> **WHAT IS NEEDED**:
No pictures, nothing altered: return the data below.
*** DATA FOR REVIEW ***
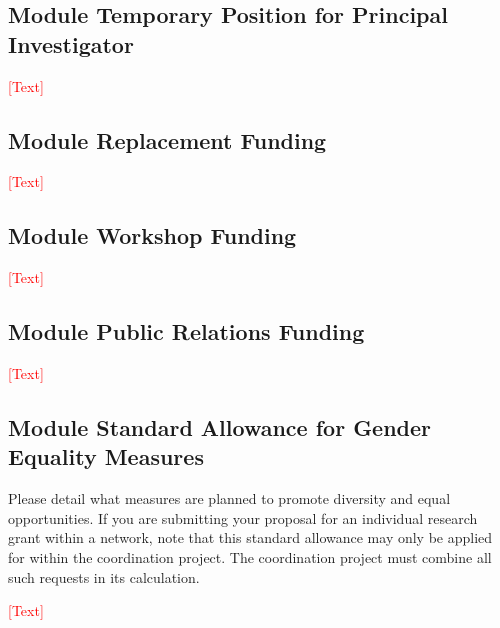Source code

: \documentclass[a4paper,11pt]{article}
\begin{document}





\subsection{Module Temporary Position for Principal Investigator}

\noindent\textcolor{red}{[Text]}

\subsection{Module Replacement Funding}

\noindent\textcolor{red}{[Text]} 





\subsection{Module Workshop Funding}

\noindent\textcolor{red}{[Text]}

\subsection{Module Public Relations Funding}

\noindent\textcolor{red}{[Text]}

\subsection{Module Standard Allowance for Gender Equality Measures}
Please detail what measures are planned to promote diversity and equal opportunities.
If you are submitting your proposal for an individual research grant within a network, note that this standard allowance may only be applied for within the coordination project. The coordination project must combine all such requests in its calculation.

\noindent\textcolor{red}{[Text]}
\end{document}
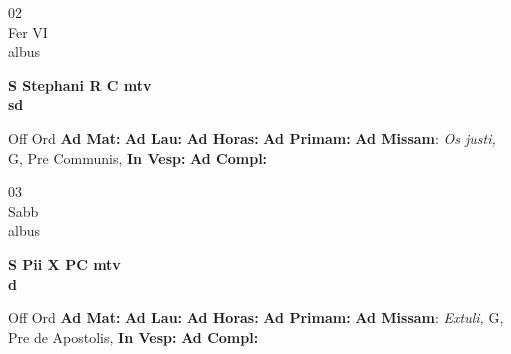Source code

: \documentclass[10pt, openany]{book}
\begin{document}
    \begin{center}
        \begin{minipage}{3.5in}
            \vspace{2em}
            \begin{minipage}{0.5in}
                {\Huge 02} \\
                {\normalsize Fer VI} \\
                {\normalsize albus}
            \end{minipage}
            \begin{minipage}{3.0in}
                \textbf{ \large S Stephani R C mtv \\
                \textnormal{\normalsize sd}} \\ 
            \end{minipage}
            \begin{justify}Off Ord
                \textbf{Ad Mat: }
                \textbf{Ad Lau: }
                \textbf{Ad Horas: }
                \textbf{Ad Primam: }\textbf{Ad Missam}: \textit{Os justi,} G, Pre Communis,  
                \textbf{In Vesp: }
                \textbf{Ad Compl: }
            \end{justify}
        \end{minipage}
    \end{center}

    \begin{center}
        \begin{minipage}{3.5in}
            \vspace{2em}
            \begin{minipage}{0.5in}
                {\Huge 03} \\
                {\normalsize Sabb} \\
                {\normalsize albus}
            \end{minipage}
            \begin{minipage}{3.0in}
                \textbf{ \large S Pii X PC mtv \\
                \textnormal{\normalsize d}} \\ 
            \end{minipage}
            \begin{justify}Off Ord
                \textbf{Ad Mat: }
                \textbf{Ad Lau: }
                \textbf{Ad Horas: }
                \textbf{Ad Primam: }\textbf{Ad Missam}: \textit{Extuli,} G, Pre de Apostolis,  
                \textbf{In Vesp: }
                \textbf{Ad Compl: }
            \end{justify}
        \end{minipage}
    \end{center}
\end{document}
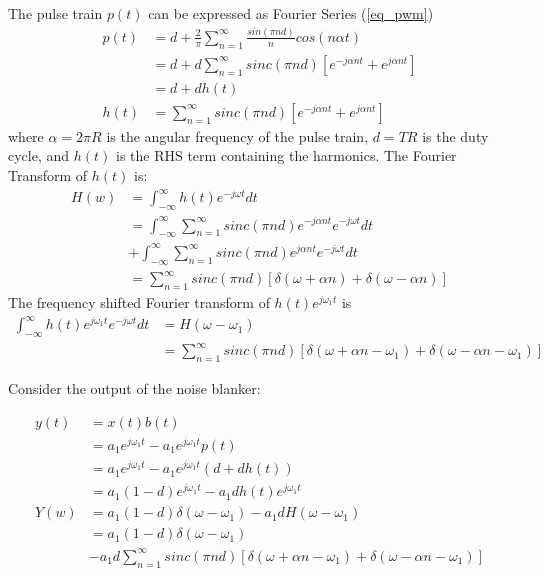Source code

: \documentclass{article}
\begin{document}
The pulse train $p(t)$ can be expressed as Fourier Series (\ref{eq_pwm})
\begin{equation}
\begin{split}
p(t) &= d+\frac{2}{\pi} \sum_{n=1}^{\infty} \frac{sin(\pi n d)}{n}cos(n \alpha t) \\
     &= d + d \sum_{n=1}^{\infty} sinc(\pi n d) \left[ e^{-j\alpha n t} + e^{j \alpha n t} \right] \\
     &= d + d h(t) \\
h(t) &= \sum_{n=1}^{\infty} sinc(\pi n d) \left[ e^{-j\alpha n t} + e^{j \alpha n t} \right]  
\end{split}
\end{equation}
where $\alpha=2 \pi R$ is the angular frequency of the pulse train, $d=TR$ is the duty cycle, and $h(t)$ is the RHS term containing the harmonics.  The Fourier Transform of $h(t)$ is:
\begin{equation}
\begin{split}
H(w) &= \int_{-\infty}^{\infty}h(t)e^{-j \omega t}dt \\
     &= \int_{-\infty}^{\infty} \sum_{n=1}^{\infty} sinc(\pi n d) e^{-j\alpha n t}e^{-j \omega t}dt \\
     &+ \int_{-\infty}^{\infty} \sum_{n=1}^{\infty} sinc(\pi n d) e^{j\alpha n t}e^{-j \omega t}dt \\
     &= \sum_{n=1}^{\infty} sinc(\pi n d) \left[ \delta(\omega + \alpha n) + \delta(\omega - \alpha n) \right]
\end{split}
\end{equation}
The frequency shifted Fourier transform of $h(t)e^{j \omega_1 t}$ is
\begin{equation}
\begin{split}
\int_{-\infty}^{\infty} h(t)e^{j \omega_1 t} e^{-j \omega t}dt &= H(\omega-\omega_1) \\
  &= \sum_{n=1}^{\infty} sinc(\pi n d) \left[ \delta(\omega + \alpha n - \omega_1) + \delta(\omega - \alpha n - \omega_1) \right]
\end{split}
\end{equation}

Consider the output of the noise blanker:

\begin{equation}
\begin{split}
y(t) &= x(t)b(t) \\
     &= a_1 e^{j \omega_1 t} - a_1 e^{j \omega_1 t}p(t) \\
     &= a_1 e^{j \omega_1 t} - a_1 e^{j \omega_1 t}(d + dh(t)) \\    
     &= a_1 (1-d) e^{j \omega_1 t} - a_1 d h(t) e^{j \omega_1 t} \\    
Y(w) &= a_1 (1-d) \delta(\omega - \omega_1) - a_1 d H(\omega-\omega_1) \\
     &= a_1 (1-d) \delta(\omega - \omega_1) \\
     &- a_1 d \sum_{n=1}^{\infty} sinc(\pi n d) \left[ \delta(\omega + \alpha n - \omega_1) + \delta(\omega - \alpha n - \omega_1) \right]
\end{split}
\end{equation} 
\end{document}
*** End of DATA FOR REVIEW ***
> **EXERCISE RESULT**:
Source code

: \documentclass[a4paper,11pt]{article}
\begin{document}





\subsection{Module Temporary Position for Principal Investigator}

\noindent\textcolor{red}{[Text]}

\subsection{Module Replacement Funding}

\noindent\textcolor{red}{[Text]} 





\subsection{Module Workshop Funding}

\noindent\textcolor{red}{[Text]}

\subsection{Module Public Relations Funding}

\noindent\textcolor{red}{[Text]}

\subsection{Module Standard Allowance for Gender Equality Measures}
Please detail what measures are planned to promote diversity and equal opportunities.
If you are submitting your proposal for an individual research grant within a network, note that this standard allowance may only be applied for within the coordination project. The coordination project must combine all such requests in its calculation.

\noindent\textcolor{red}{[Text]}
\end{document}
Source code

: \documentclass[10pt, openany]{book}
\begin{document}
    \begin{center}
        \begin{minipage}{3.5in}
            \vspace{2em}
            \begin{minipage}{0.5in}
                {\Huge 02} \\
                {\normalsize Fer VI} \\
                {\normalsize albus}
            \end{minipage}
            \begin{minipage}{3.0in}
                \textbf{ \large S Stephani R C mtv \\
                \textnormal{\normalsize sd}} \\ 
            \end{minipage}
            \begin{justify}Off Ord
                \textbf{Ad Mat: }
                \textbf{Ad Lau: }
                \textbf{Ad Horas: }
                \textbf{Ad Primam: }\textbf{Ad Missam}: \textit{Os justi,} G, Pre Communis,  
                \textbf{In Vesp: }
                \textbf{Ad Compl: }
            \end{justify}
        \end{minipage}
    \end{center}

    \begin{center}
        \begin{minipage}{3.5in}
            \vspace{2em}
            \begin{minipage}{0.5in}
                {\Huge 03} \\
                {\normalsize Sabb} \\
                {\normalsize albus}
            \end{minipage}
            \begin{minipage}{3.0in}
                \textbf{ \large S Pii X PC mtv \\
                \textnormal{\normalsize d}} \\ 
            \end{minipage}
            \begin{justify}Off Ord
                \textbf{Ad Mat: }
                \textbf{Ad Lau: }
                \textbf{Ad Horas: }
                \textbf{Ad Primam: }\textbf{Ad Missam}: \textit{Extuli,} G, Pre de Apostolis,  
                \textbf{In Vesp: }
                \textbf{Ad Compl: }
            \end{justify}
        \end{minipage}
    \end{center}
\end{document}
Source code

: \documentclass{article}
\begin{document}
The pulse train $p(t)$ can be expressed as Fourier Series (\ref{eq_pwm})
\begin{equation}
\begin{split}
p(t) &= d+\frac{2}{\pi} \sum_{n=1}^{\infty} \frac{sin(\pi n d)}{n}cos(n \alpha t) \\
     &= d + d \sum_{n=1}^{\infty} sinc(\pi n d) \left[ e^{-j\alpha n t} + e^{j \alpha n t} \right] \\
     &= d + d h(t) \\
h(t) &= \sum_{n=1}^{\infty} sinc(\pi n d) \left[ e^{-j\alpha n t} + e^{j \alpha n t} \right]  
\end{split}
\end{equation}
where $\alpha=2 \pi R$ is the angular frequency of the pulse train, $d=TR$ is the duty cycle, and $h(t)$ is the RHS term containing the harmonics.  The Fourier Transform of $h(t)$ is:
\begin{equation}
\begin{split}
H(w) &= \int_{-\infty}^{\infty}h(t)e^{-j \omega t}dt \\
     &= \int_{-\infty}^{\infty} \sum_{n=1}^{\infty} sinc(\pi n d) e^{-j\alpha n t}e^{-j \omega t}dt \\
     &+ \int_{-\infty}^{\infty} \sum_{n=1}^{\infty} sinc(\pi n d) e^{j\alpha n t}e^{-j \omega t}dt \\
     &= \sum_{n=1}^{\infty} sinc(\pi n d) \left[ \delta(\omega + \alpha n) + \delta(\omega - \alpha n) \right]
\end{split}
\end{equation}
The frequency shifted Fourier transform of $h(t)e^{j \omega_1 t}$ is
\begin{equation}
\begin{split}
\int_{-\infty}^{\infty} h(t)e^{j \omega_1 t} e^{-j \omega t}dt &= H(\omega-\omega_1) \\
  &= \sum_{n=1}^{\infty} sinc(\pi n d) \left[ \delta(\omega + \alpha n - \omega_1) + \delta(\omega - \alpha n - \omega_1) \right]
\end{split}
\end{equation}

Consider the output of the noise blanker:

\begin{equation}
\begin{split}
y(t) &= x(t)b(t) \\
     &= a_1 e^{j \omega_1 t} - a_1 e^{j \omega_1 t}p(t) \\
     &= a_1 e^{j \omega_1 t} - a_1 e^{j \omega_1 t}(d + dh(t)) \\    
     &= a_1 (1-d) e^{j \omega_1 t} - a_1 d h(t) e^{j \omega_1 t} \\    
Y(w) &= a_1 (1-d) \delta(\omega - \omega_1) - a_1 d H(\omega-\omega_1) \\
     &= a_1 (1-d) \delta(\omega - \omega_1) \\
     &- a_1 d \sum_{n=1}^{\infty} sinc(\pi n d) \left[ \delta(\omega + \alpha n - \omega_1) + \delta(\omega - \alpha n - \omega_1) \right]
\end{split}
\end{equation} 
\end{document}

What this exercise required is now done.